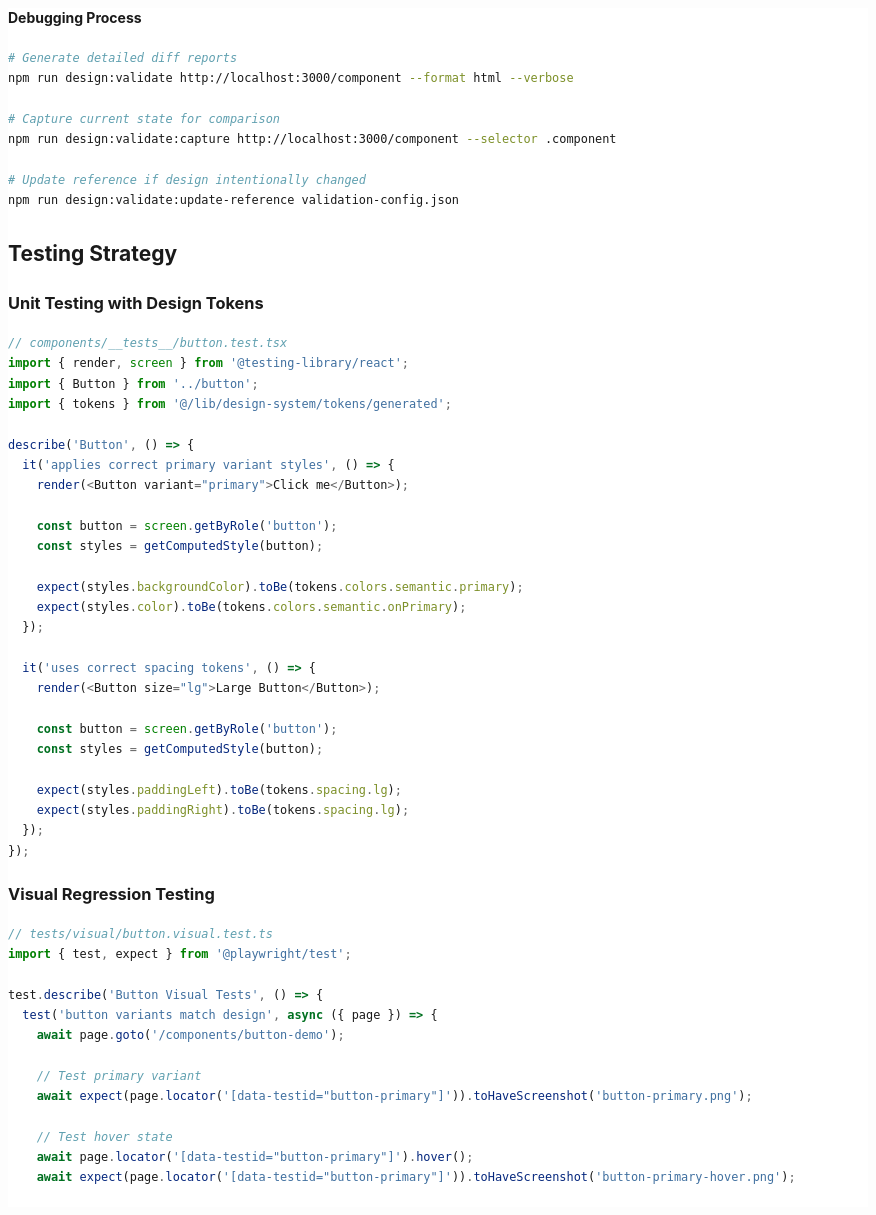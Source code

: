 #### Debugging Process
```bash
# Generate detailed diff reports
npm run design:validate http://localhost:3000/component --format html --verbose

# Capture current state for comparison
npm run design:validate:capture http://localhost:3000/component --selector .component

# Update reference if design intentionally changed
npm run design:validate:update-reference validation-config.json
```

## Testing Strategy

### Unit Testing with Design Tokens

```typescript
// components/__tests__/button.test.tsx
import { render, screen } from '@testing-library/react';
import { Button } from '../button';
import { tokens } from '@/lib/design-system/tokens/generated';

describe('Button', () => {
  it('applies correct primary variant styles', () => {
    render(<Button variant="primary">Click me</Button>);
    
    const button = screen.getByRole('button');
    const styles = getComputedStyle(button);
    
    expect(styles.backgroundColor).toBe(tokens.colors.semantic.primary);
    expect(styles.color).toBe(tokens.colors.semantic.onPrimary);
  });

  it('uses correct spacing tokens', () => {
    render(<Button size="lg">Large Button</Button>);
    
    const button = screen.getByRole('button');
    const styles = getComputedStyle(button);
    
    expect(styles.paddingLeft).toBe(tokens.spacing.lg);
    expect(styles.paddingRight).toBe(tokens.spacing.lg);
  });
});
```

### Visual Regression Testing

```typescript
// tests/visual/button.visual.test.ts
import { test, expect } from '@playwright/test';

test.describe('Button Visual Tests', () => {
  test('button variants match design', async ({ page }) => {
    await page.goto('/components/button-demo');
    
    // Test primary variant
    await expect(page.locator('[data-testid="button-primary"]')).toHaveScreenshot('button-primary.png');
    
    // Test hover state
    await page.locator('[data-testid="button-primary"]').hover();
    await expect(page.locator('[data-testid="button-primary"]')).toHaveScreenshot('button-primary-hover.png');
    
```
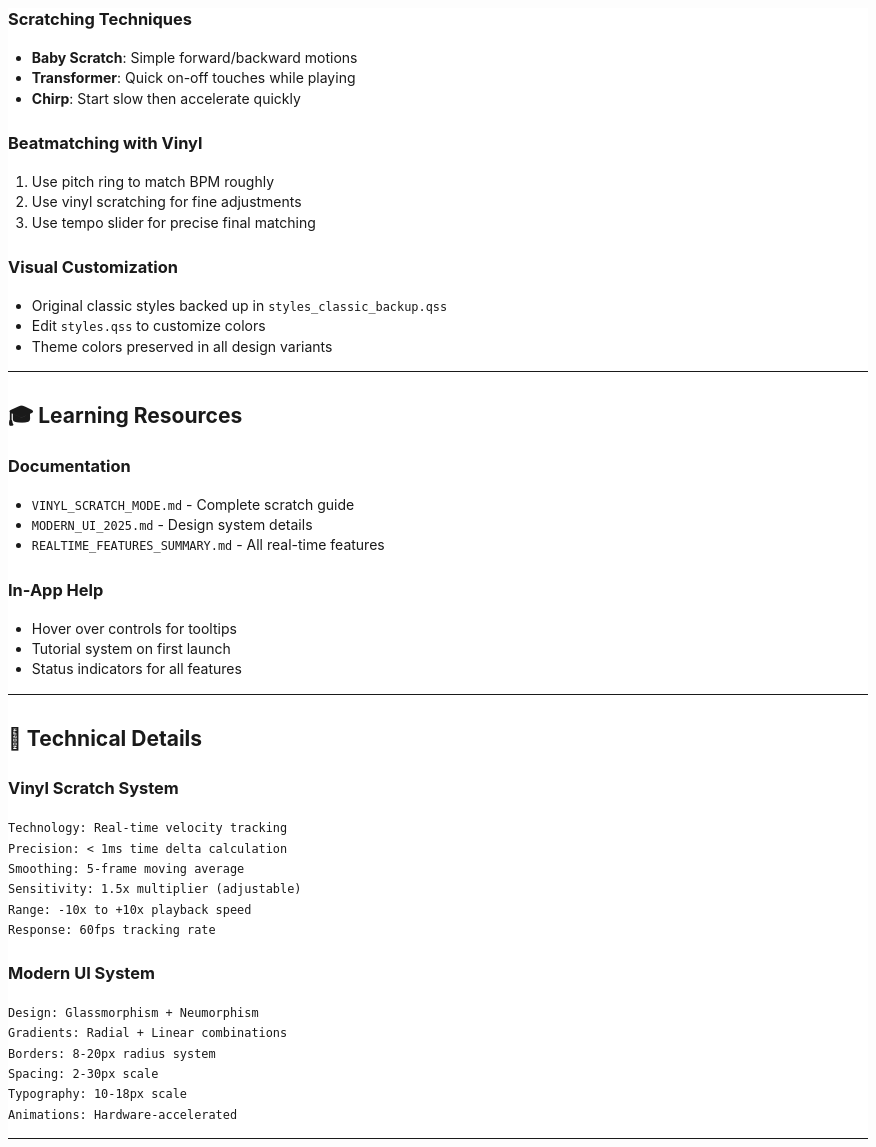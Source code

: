 ### Scratching Techniques
- **Baby Scratch**: Simple forward/backward motions
- **Transformer**: Quick on-off touches while playing
- **Chirp**: Start slow then accelerate quickly

### Beatmatching with Vinyl
1. Use pitch ring to match BPM roughly
2. Use vinyl scratching for fine adjustments  
3. Use tempo slider for precise final matching

### Visual Customization
- Original classic styles backed up in `styles_classic_backup.qss`
- Edit `styles.qss` to customize colors
- Theme colors preserved in all design variants

---

## 🎓 **Learning Resources**

### Documentation
- `VINYL_SCRATCH_MODE.md` - Complete scratch guide
- `MODERN_UI_2025.md` - Design system details
- `REALTIME_FEATURES_SUMMARY.md` - All real-time features

### In-App Help
- Hover over controls for tooltips
- Tutorial system on first launch
- Status indicators for all features

---

## 🔧 **Technical Details**

### Vinyl Scratch System
```
Technology: Real-time velocity tracking
Precision: < 1ms time delta calculation
Smoothing: 5-frame moving average
Sensitivity: 1.5x multiplier (adjustable)
Range: -10x to +10x playback speed
Response: 60fps tracking rate
```

### Modern UI System
```
Design: Glassmorphism + Neumorphism
Gradients: Radial + Linear combinations
Borders: 8-20px radius system
Spacing: 2-30px scale
Typography: 10-18px scale
Animations: Hardware-accelerated
```

---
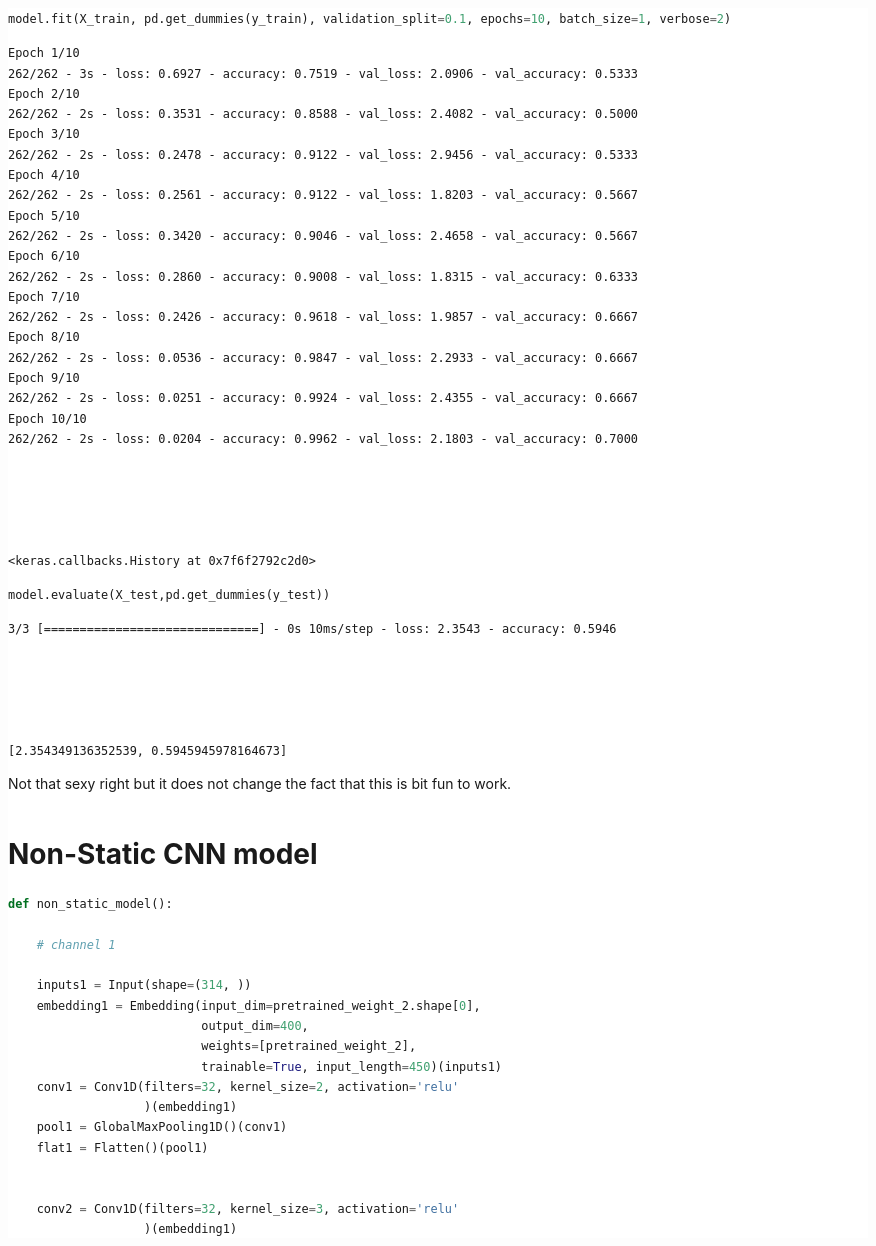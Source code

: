 

```python
model.fit(X_train, pd.get_dummies(y_train), validation_split=0.1, epochs=10, batch_size=1, verbose=2)
```

    Epoch 1/10
    262/262 - 3s - loss: 0.6927 - accuracy: 0.7519 - val_loss: 2.0906 - val_accuracy: 0.5333
    Epoch 2/10
    262/262 - 2s - loss: 0.3531 - accuracy: 0.8588 - val_loss: 2.4082 - val_accuracy: 0.5000
    Epoch 3/10
    262/262 - 2s - loss: 0.2478 - accuracy: 0.9122 - val_loss: 2.9456 - val_accuracy: 0.5333
    Epoch 4/10
    262/262 - 2s - loss: 0.2561 - accuracy: 0.9122 - val_loss: 1.8203 - val_accuracy: 0.5667
    Epoch 5/10
    262/262 - 2s - loss: 0.3420 - accuracy: 0.9046 - val_loss: 2.4658 - val_accuracy: 0.5667
    Epoch 6/10
    262/262 - 2s - loss: 0.2860 - accuracy: 0.9008 - val_loss: 1.8315 - val_accuracy: 0.6333
    Epoch 7/10
    262/262 - 2s - loss: 0.2426 - accuracy: 0.9618 - val_loss: 1.9857 - val_accuracy: 0.6667
    Epoch 8/10
    262/262 - 2s - loss: 0.0536 - accuracy: 0.9847 - val_loss: 2.2933 - val_accuracy: 0.6667
    Epoch 9/10
    262/262 - 2s - loss: 0.0251 - accuracy: 0.9924 - val_loss: 2.4355 - val_accuracy: 0.6667
    Epoch 10/10
    262/262 - 2s - loss: 0.0204 - accuracy: 0.9962 - val_loss: 2.1803 - val_accuracy: 0.7000
    




    <keras.callbacks.History at 0x7f6f2792c2d0>




```python
model.evaluate(X_test,pd.get_dummies(y_test))
```

    3/3 [==============================] - 0s 10ms/step - loss: 2.3543 - accuracy: 0.5946
    




    [2.354349136352539, 0.5945945978164673]



Not that sexy right but it does not change the fact that this is bit fun to work.

# Non-Static CNN model


```python
def non_static_model():

    # channel 1

    inputs1 = Input(shape=(314, ))
    embedding1 = Embedding(input_dim=pretrained_weight_2.shape[0],
                           output_dim=400,
                           weights=[pretrained_weight_2],
                           trainable=True, input_length=450)(inputs1)
    conv1 = Conv1D(filters=32, kernel_size=2, activation='relu'
                   )(embedding1)
    pool1 = GlobalMaxPooling1D()(conv1)
    flat1 = Flatten()(pool1)

    
    conv2 = Conv1D(filters=32, kernel_size=3, activation='relu'
                   )(embedding1)
```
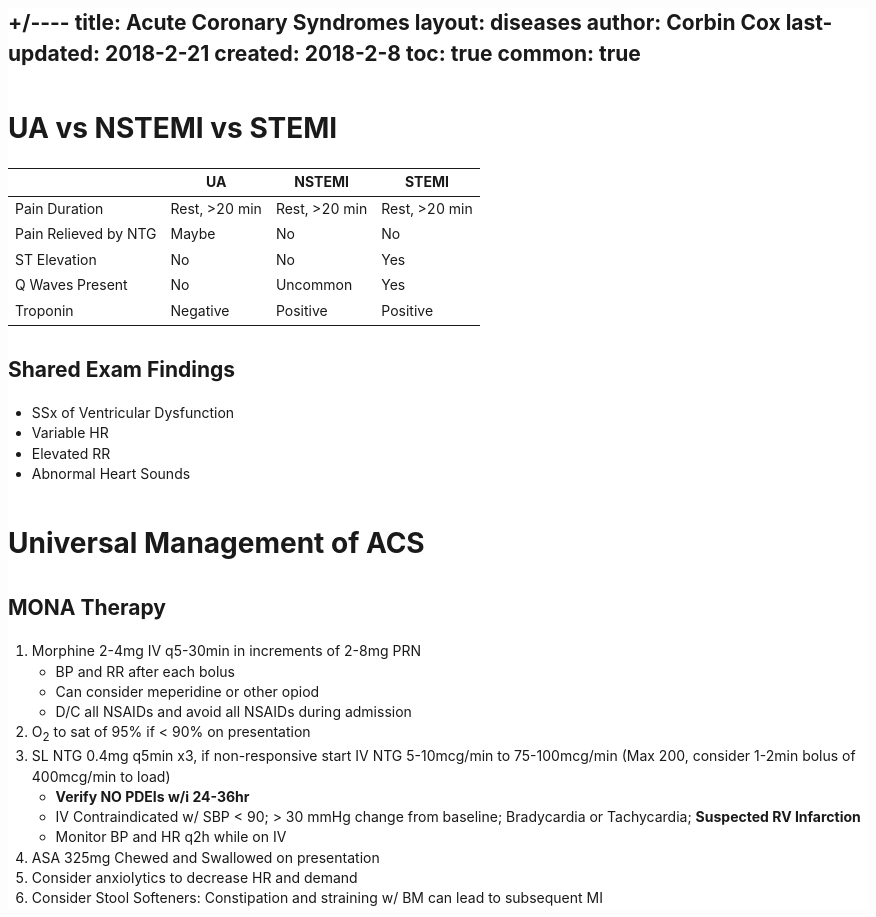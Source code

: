 +/----
title: Acute Coronary Syndromes
layout: diseases
author: Corbin Cox
last-updated: 2018-2-21
created: 2018-2-8
toc: true
common: true
---

# UA vs NSTEMI vs STEMI

|                      | UA               | NSTEMI           | STEMI            |
| -------------------- | ---------------- | ---------------- | ---------------- |
| Pain Duration        | Rest, &gt;20 min | Rest, &gt;20 min | Rest, &gt;20 min |
| Pain Relieved by NTG | Maybe            | No               | No               |
| ST Elevation         | No               | No               | Yes              |
| Q Waves Present      | No               | Uncommon         | Yes              |
| Troponin             | Negative         | Positive         | Positive         |

## Shared Exam Findings

* SSx of Ventricular Dysfunction
* Variable HR
* Elevated RR
* Abnormal Heart Sounds

# Universal Management of ACS

## MONA Therapy

1. Morphine 2-4mg IV q5-30min in increments of 2-8mg PRN
   * BP and RR after each bolus
   * Can consider meperidine or other opiod
   * D/C all NSAIDs and avoid all NSAIDs during admission
2. O<sub>2</sub> to sat of 95% if &lt; 90% on presentation
3. SL NTG 0.4mg q5min x3, if non-responsive start IV NTG 5-10mcg/min to 75-100mcg/min (Max 200, consider 1-2min bolus of 400mcg/min to load)
   * **Verify NO PDEIs w/i 24-36hr**
   * IV Contraindicated w/ SBP &lt; 90; &gt; 30 mmHg change from baseline; Bradycardia or Tachycardia; **Suspected RV Infarction**
   * Monitor BP and HR q2h while on IV
4. ASA 325mg Chewed and Swallowed on presentation
5. Consider anxiolytics to decrease HR and demand
6. Consider Stool Softeners: Constipation and straining w/ BM can lead to subsequent MI
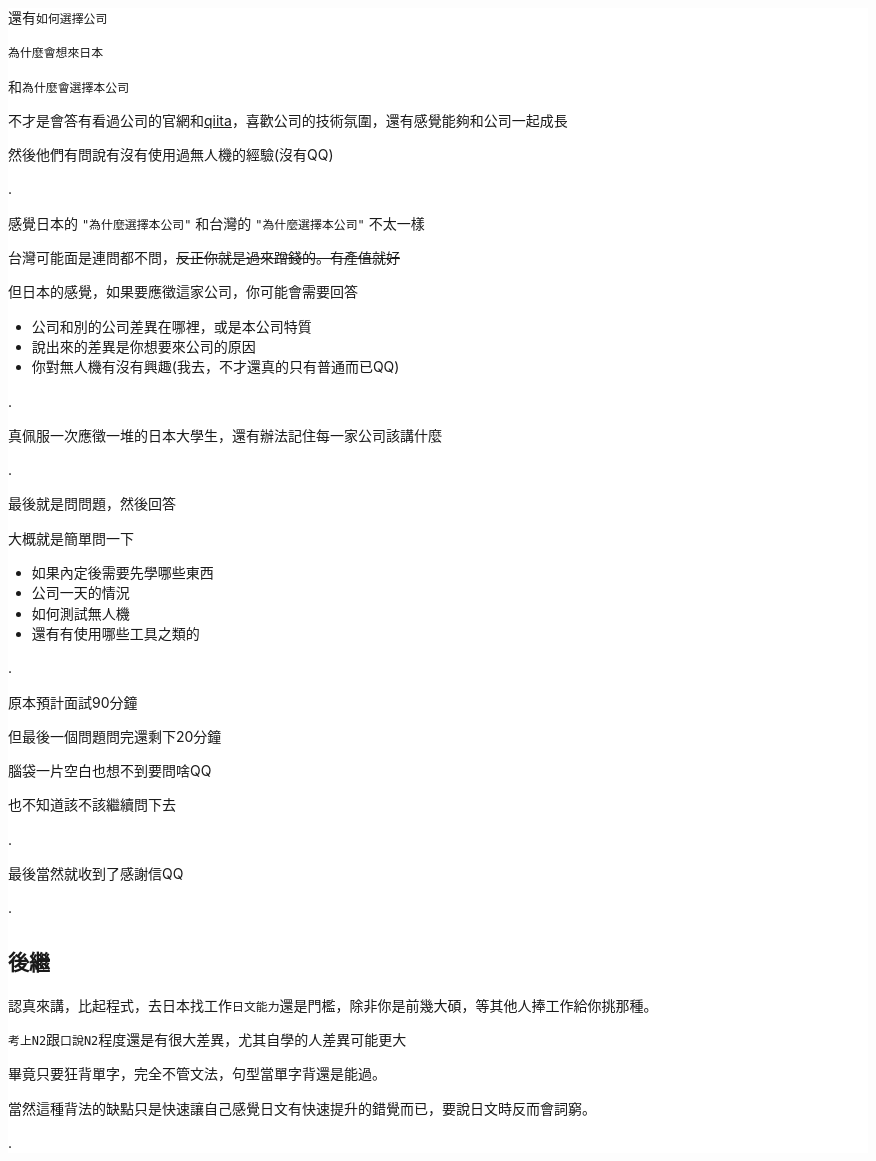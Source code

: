 還有`如何選擇公司`

`為什麼會想來日本`

和`為什麼會選擇本公司`

不才是會答有看過公司的官網和[qiita](https://qiita.com/organizations/sensyn-robotics)，喜歡公司的技術氛圍，還有感覺能夠和公司一起成長

然後他們有問說有沒有使用過無人機的經驗(沒有QQ)

.

感覺日本的 `"為什麼選擇本公司"` 和台灣的 `"為什麼選擇本公司"` 不太一樣

台灣可能面是連問都不問，~~反正你就是過來蹭錢的。有產值就好~~

但日本的感覺，如果要應徵這家公司，你可能會需要回答
- 公司和別的公司差異在哪裡，或是本公司特質
- 說出來的差異是你想要來公司的原因
- 你對無人機有沒有興趣(我去，不才還真的只有普通而已QQ)

.

真佩服一次應徵一堆的日本大學生，還有辦法記住每一家公司該講什麼

.

最後就是問問題，然後回答

大概就是簡單問一下
- 如果內定後需要先學哪些東西
- 公司一天的情況
- 如何測試無人機
- 還有有使用哪些工具之類的

.

原本預計面試90分鐘

但最後一個問題問完還剩下20分鐘

腦袋一片空白也想不到要問啥QQ

也不知道該不該繼續問下去

.

最後當然就收到了感謝信QQ

.

## 後繼

認真來講，比起程式，去日本找工作`日文能力`還是門檻，除非你是前幾大碩，等其他人捧工作給你挑那種。

`考上N2`跟`口說N2`程度還是有很大差異，尤其自學的人差異可能更大

畢竟只要狂背單字，完全不管文法，句型當單字背還是能過。

當然這種背法的缺點只是快速讓自己感覺日文有快速提升的錯覺而已，要說日文時反而會詞窮。

.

□ □ □ □

» **WORK INSTRUCTIONS**:
Respond with one number, the count of lines in the data that hold the string "locator".

» **TASK ANSWER**:
3